The lines to be copied are those below that contain "vercel".

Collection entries
'''
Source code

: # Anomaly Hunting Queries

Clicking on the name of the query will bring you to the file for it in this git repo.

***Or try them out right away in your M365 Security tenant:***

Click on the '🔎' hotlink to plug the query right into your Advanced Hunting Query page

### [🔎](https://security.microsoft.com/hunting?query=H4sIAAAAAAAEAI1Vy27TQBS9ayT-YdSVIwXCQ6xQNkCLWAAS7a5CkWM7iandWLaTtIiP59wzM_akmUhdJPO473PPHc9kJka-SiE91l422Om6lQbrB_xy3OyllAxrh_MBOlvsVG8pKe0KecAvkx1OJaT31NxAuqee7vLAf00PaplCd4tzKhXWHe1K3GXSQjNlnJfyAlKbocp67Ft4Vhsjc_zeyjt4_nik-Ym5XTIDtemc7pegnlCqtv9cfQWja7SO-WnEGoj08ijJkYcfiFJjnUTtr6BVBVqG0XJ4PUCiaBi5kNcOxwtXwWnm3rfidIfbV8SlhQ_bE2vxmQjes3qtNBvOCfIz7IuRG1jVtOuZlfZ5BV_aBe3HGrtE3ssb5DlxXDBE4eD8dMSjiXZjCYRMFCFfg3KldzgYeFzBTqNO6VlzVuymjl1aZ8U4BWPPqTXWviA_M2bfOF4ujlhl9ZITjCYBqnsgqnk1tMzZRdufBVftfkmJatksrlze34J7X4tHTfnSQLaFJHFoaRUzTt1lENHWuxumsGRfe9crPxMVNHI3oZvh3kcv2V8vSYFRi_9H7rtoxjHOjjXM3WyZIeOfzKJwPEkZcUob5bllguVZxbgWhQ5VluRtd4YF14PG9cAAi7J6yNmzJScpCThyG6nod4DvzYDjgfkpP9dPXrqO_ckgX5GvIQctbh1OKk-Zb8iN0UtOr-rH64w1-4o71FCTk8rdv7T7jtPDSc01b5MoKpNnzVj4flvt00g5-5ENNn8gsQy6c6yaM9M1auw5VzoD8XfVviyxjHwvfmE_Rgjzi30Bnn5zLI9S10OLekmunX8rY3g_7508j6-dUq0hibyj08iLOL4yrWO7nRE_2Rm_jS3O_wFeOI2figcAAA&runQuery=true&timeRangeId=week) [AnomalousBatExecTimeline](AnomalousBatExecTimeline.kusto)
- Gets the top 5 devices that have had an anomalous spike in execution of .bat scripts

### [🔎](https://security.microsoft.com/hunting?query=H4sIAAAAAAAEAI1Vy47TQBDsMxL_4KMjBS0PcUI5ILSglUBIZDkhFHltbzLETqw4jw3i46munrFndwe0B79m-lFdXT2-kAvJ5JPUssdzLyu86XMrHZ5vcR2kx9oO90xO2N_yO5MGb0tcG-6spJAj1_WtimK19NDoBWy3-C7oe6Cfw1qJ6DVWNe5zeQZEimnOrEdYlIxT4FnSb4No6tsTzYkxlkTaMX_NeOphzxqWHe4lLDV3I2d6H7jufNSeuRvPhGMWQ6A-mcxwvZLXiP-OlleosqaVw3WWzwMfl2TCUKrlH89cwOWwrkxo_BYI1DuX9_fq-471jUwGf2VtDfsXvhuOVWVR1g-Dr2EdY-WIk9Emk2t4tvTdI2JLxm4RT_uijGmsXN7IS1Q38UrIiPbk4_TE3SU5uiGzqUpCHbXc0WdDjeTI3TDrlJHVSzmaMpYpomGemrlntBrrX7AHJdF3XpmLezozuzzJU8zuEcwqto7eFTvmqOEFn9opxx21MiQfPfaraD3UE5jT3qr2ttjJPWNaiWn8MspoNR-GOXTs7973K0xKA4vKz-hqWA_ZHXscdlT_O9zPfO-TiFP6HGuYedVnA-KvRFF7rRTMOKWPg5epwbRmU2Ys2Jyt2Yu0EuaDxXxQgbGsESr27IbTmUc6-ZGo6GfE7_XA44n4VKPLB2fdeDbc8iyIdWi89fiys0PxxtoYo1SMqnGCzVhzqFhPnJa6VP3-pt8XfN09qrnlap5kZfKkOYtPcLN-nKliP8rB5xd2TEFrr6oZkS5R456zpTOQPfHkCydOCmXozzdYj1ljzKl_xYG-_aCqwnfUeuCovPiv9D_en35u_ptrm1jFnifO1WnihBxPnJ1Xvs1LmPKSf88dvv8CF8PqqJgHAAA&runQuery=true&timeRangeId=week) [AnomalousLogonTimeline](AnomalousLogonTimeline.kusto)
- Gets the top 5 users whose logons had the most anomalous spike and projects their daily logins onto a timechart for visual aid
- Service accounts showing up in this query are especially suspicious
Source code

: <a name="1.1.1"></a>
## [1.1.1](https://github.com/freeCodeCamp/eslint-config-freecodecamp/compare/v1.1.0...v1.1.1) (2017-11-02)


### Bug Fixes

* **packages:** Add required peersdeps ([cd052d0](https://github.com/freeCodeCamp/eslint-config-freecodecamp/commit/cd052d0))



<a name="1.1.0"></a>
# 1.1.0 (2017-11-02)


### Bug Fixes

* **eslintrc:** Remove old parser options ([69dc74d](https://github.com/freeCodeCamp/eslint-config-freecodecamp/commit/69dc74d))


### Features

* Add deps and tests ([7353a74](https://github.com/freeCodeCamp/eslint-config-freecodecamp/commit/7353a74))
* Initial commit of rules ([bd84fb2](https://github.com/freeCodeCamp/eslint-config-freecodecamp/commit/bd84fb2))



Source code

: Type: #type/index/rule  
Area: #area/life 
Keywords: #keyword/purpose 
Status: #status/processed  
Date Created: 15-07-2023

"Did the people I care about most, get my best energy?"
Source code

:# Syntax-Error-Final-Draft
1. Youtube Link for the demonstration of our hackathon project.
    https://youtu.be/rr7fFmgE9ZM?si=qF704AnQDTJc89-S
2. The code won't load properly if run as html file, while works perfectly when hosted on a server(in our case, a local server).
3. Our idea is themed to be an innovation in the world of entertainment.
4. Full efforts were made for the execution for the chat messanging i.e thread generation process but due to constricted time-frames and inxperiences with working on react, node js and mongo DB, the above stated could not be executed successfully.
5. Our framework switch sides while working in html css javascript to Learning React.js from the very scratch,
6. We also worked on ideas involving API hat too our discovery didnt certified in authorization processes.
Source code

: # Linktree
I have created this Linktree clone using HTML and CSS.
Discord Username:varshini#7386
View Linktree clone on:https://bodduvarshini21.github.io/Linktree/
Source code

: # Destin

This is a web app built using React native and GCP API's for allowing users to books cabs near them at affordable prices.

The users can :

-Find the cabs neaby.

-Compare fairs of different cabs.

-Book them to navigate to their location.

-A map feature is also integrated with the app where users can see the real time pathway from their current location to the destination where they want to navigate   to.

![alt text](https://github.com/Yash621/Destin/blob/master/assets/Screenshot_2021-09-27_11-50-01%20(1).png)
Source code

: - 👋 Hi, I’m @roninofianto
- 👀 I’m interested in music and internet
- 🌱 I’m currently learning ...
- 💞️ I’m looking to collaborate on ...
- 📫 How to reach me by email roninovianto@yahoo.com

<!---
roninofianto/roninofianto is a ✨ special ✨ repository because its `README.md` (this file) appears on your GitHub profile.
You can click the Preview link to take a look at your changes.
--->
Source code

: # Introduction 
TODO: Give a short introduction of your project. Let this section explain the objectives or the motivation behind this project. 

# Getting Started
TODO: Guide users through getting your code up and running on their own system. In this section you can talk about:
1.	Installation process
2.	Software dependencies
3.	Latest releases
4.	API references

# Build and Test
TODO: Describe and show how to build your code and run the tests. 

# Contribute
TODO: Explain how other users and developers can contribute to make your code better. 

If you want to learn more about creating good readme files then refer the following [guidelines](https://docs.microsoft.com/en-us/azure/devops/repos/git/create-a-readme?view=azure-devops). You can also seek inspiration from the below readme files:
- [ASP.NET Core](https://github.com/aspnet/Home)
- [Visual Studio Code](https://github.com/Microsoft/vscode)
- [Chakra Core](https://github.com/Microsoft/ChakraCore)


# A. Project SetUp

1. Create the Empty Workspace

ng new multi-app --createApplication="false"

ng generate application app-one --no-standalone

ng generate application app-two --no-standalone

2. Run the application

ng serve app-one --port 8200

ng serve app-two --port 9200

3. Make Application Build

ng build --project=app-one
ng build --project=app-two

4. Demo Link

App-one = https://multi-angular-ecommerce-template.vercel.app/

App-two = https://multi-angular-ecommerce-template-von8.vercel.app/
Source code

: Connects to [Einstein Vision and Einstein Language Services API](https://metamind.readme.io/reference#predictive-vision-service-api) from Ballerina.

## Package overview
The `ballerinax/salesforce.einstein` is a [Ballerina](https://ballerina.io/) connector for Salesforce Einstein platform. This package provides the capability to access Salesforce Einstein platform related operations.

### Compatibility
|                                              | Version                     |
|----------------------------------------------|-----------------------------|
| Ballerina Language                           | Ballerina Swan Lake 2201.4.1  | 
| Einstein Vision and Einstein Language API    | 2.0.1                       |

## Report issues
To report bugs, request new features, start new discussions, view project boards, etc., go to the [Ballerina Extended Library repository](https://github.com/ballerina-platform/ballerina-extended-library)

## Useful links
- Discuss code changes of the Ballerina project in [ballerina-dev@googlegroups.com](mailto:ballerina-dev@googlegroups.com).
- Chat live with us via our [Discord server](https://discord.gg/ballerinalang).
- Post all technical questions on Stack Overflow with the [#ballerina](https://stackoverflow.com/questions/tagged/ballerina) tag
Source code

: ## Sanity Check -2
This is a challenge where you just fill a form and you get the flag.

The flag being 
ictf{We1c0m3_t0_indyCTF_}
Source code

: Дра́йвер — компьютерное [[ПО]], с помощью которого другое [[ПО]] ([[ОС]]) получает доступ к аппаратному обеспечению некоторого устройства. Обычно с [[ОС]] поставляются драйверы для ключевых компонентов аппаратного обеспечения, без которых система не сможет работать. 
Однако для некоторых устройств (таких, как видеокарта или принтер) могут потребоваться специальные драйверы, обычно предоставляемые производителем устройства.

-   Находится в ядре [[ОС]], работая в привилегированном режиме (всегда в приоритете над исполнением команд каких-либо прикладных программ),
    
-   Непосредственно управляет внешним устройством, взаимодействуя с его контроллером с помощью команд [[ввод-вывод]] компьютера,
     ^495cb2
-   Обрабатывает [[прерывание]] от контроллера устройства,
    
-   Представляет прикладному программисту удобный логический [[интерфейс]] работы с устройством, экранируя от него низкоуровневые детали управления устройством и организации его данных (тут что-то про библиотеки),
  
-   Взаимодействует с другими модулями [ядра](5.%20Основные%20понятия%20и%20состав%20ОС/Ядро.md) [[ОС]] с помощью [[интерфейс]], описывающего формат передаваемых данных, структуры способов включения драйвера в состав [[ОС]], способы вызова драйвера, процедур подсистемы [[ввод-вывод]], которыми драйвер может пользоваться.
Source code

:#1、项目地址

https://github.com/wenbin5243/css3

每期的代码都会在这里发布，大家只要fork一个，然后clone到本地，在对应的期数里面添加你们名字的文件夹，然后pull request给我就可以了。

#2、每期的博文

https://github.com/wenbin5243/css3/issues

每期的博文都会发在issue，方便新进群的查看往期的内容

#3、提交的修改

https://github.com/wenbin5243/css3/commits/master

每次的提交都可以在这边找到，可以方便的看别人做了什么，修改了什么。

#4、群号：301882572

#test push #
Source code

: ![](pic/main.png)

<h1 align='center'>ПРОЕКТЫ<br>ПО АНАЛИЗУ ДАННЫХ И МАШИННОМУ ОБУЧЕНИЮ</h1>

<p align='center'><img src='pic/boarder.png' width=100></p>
'''
- _OUTPUT OF THE EXERCISE_
App-one = https://multi-angular-ecommerce-template.vercel.app/
App-two = https://multi-angular-ecommerce-template-von8.vercel.app/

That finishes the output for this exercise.